現在、地球上で繁栄を遂げている、花を咲かせ、種子を作る被子植物は1億4000万年前(ジュラ紀)に裸子植物(針葉樹やソテツ、イチョウなど)から分かれて進化したと考えられているんだ。その中でもラン科植物は約8000万年前ころ、すなわち恐竜が絶滅するちょっと前に地球上に現れているんだ。
◀バルボフィルム・ロビィBulbophyllum lobbii

今では、地球上に最も遅く現れたグループと言われているのさ。その頃の陸上には既に物凄く多くの種類の植物が蔓延っていて、最も後発のラン科植物が生きていく場所をを確保することは非常に難しかったんだな。そこで、発生初期のランは、他の多くの植物たちとの無駄な生存競争を避けるため、地上で生きていくこと(これを地生といいます)を捨てて、空中、すなわちほとんど植物がいない樹上や岩上で生きていく道(これを着生といいます)を選んだんだ。樹上や岩上に着生することで十分な生息場所を確保したランたちは、その後急速に進化を遂げて、僅か数千万年の間に陸上植物の1割を超えるまでに進化したんだ。
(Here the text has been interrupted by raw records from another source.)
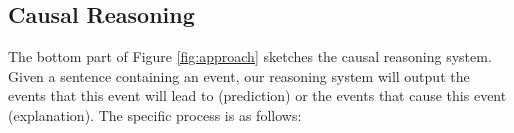 \subsection{Causal Reasoning}
The bottom part of Figure \ref{fig:approach} sketches the causal reasoning system.
Given a sentence containing an event, our reasoning system will output the events that this event will lead to (prediction) or the events that cause this event (explanation). 
The specific process is as follows:

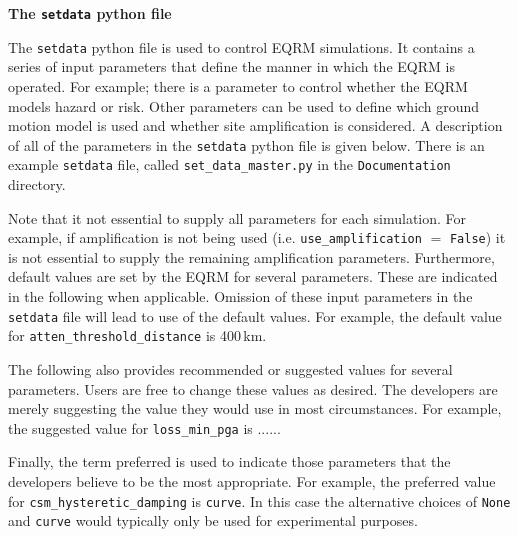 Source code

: \documentclass[a4paper, 12pt]{report}
\begin{document}
\newcommand{\indexfunc}[1]{\index{#1@\texttt{#1}}\index{function!#1@\texttt{#1}}}
\newcommand{\typepar}[3]{\linebreak[2]\texttt{#1}\-\texttt{#2}\-\texttt{#3}}
\newcommand{\typeself}[3]{\linebreak[2]\texttt{#1}\-\texttt{#2}\-\texttt{#3}\index{#1#2#3@\texttt{#1#2#3}}}
\newcommand{\indexpar}[1]{\index{#1@\texttt{#1}}\index{setdata parameter@ \texttt{setdata} parameter!#1@\texttt{#1}}}
\newcommand{\typefunc}[3]{\linebreak[2]\texttt{#1}\-\texttt{#2}\-\texttt{#3}\indexfunc{#1#2#3}}

\newcommand{\manual}[1]{Manual: #1}

\LARGE \noindent \textbf{The \texttt{setdata} python file}

\vspace{1em}
\normalsize The \texttt{setdata} python file is used to
control EQRM simulations. It contains a series of input parameters
that define the manner in which the EQRM is operated. For example;
there is a parameter to control whether the EQRM models hazard or
risk. Other parameters can be used to define which ground motion
model is used and whether site amplification is considered. A
description of all of the parameters in the
 \texttt{setdata} python file is given below.
 There is an example
\texttt{setdata} file, called \texttt{set\_data\_master.py}
in the \texttt{Documentation} directory. 

\vspace{1em}
Note that it not essential to supply all parameters for each simulation. 
For example, if amplification is not being used (i.e. \texttt{use\_amplification} $=$ \texttt{False}) 
it is not essential to supply the remaining amplification parameters. 
Furthermore, default values are set by the
EQRM for several parameters. These are indicated in the following when
applicable. Omission of these input parameters in the 
\texttt{setdata} file will lead to use of the default values. For example, 
the default value for \texttt{atten\_threshold\_distance} is 400\,km.

\vspace{1em}
The following also provides recommended or suggested values for several parameters. 
Users are free to change these values as desired. The developers are merely suggesting 
the value they would use in most circumstances. For example, the suggested value for 
\texttt{loss\_min\_pga} is ...... 

\vspace{1em}
Finally, the term preferred is used to indicate those parameters that the developers believe to 
be the most appropriate. For example, the preferred value for \typepar{csm\_}{hysteretic\_}{damping}
is \texttt{curve}. In this case the alternative choices of \texttt{None} and \texttt{curve} 
would typically only be used for experimental purposes. 
\end{document}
しかも、その急速に進化した要因はもう一つあるんだ。それは、受粉に昆虫を利用したことなんだ。
▶バルボフィルム・ロスチャイルディアヌムBulbophyllum rothschildianum 
実は、鬱蒼と植物が生い茂る地上ではなく、非常に日当たりや風通しが良く、かつ見晴らしが良い樹上に生育場所を選んだことで、空中を自由に飛び回っている昆虫たちに見つけられやすくなったんだ。そこで、昆虫たちに受粉を手伝わせることを考えたランたちは、昆虫たちに花蜜という報酬を与える代わりに、花粉を運んでもらうという仕組みを思いつき、昆虫たちを誘き寄せるために、色鮮やかな大きな目立つ花や小さくて目立たないけどよい香りのする花など、昆虫たちが魅了されるあらゆる手法で花を変化させていったんだ。
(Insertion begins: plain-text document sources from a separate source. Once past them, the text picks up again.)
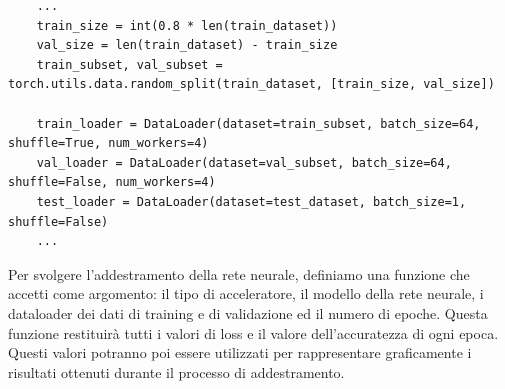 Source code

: \begin{lstlisting}
    ...
    train_size = int(0.8 * len(train_dataset))
    val_size = len(train_dataset) - train_size
    train_subset, val_subset = torch.utils.data.random_split(train_dataset, [train_size, val_size])

    train_loader = DataLoader(dataset=train_subset, batch_size=64, shuffle=True, num_workers=4)
    val_loader = DataLoader(dataset=val_subset, batch_size=64, shuffle=False, num_workers=4)
    test_loader = DataLoader(dataset=test_dataset, batch_size=1, shuffle=False)
    ...
\end{lstlisting}


Per svolgere l'addestramento della rete neurale, definiamo una funzione
che accetti come argomento: il tipo di acceleratore, il modello della 
rete neurale, i dataloader dei dati di training e di validazione ed il numero 
di epoche.
Questa funzione restituirà tutti i valori di loss e il valore 
dell'accuratezza di ogni epoca. Questi valori potranno poi essere utilizzati 
per rappresentare graficamente i risultati ottenuti durante il processo di addestramento.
その結果、ランたちの進化に伴って、昆虫たちも大きな進化を遂げていき、ランと昆虫の共進化(お互いに影響し合いながらともに進化していくこと)という現象が生まれ、さらにお互いの進化のスピードを上げたっていうわけさ。
◀バルボフィルム・カルンキュラタムBulbophyllum carunculatum

どうだい、少しはランを見る目が変わったかな? これから全国各地でラン展が開催されると思うけど、ランの花を見たときには、その生い立ちを思い出しながら、じっくりとその花を観賞してみるのもいいと思うよ。

「コブラオーキッド」を見に行こう!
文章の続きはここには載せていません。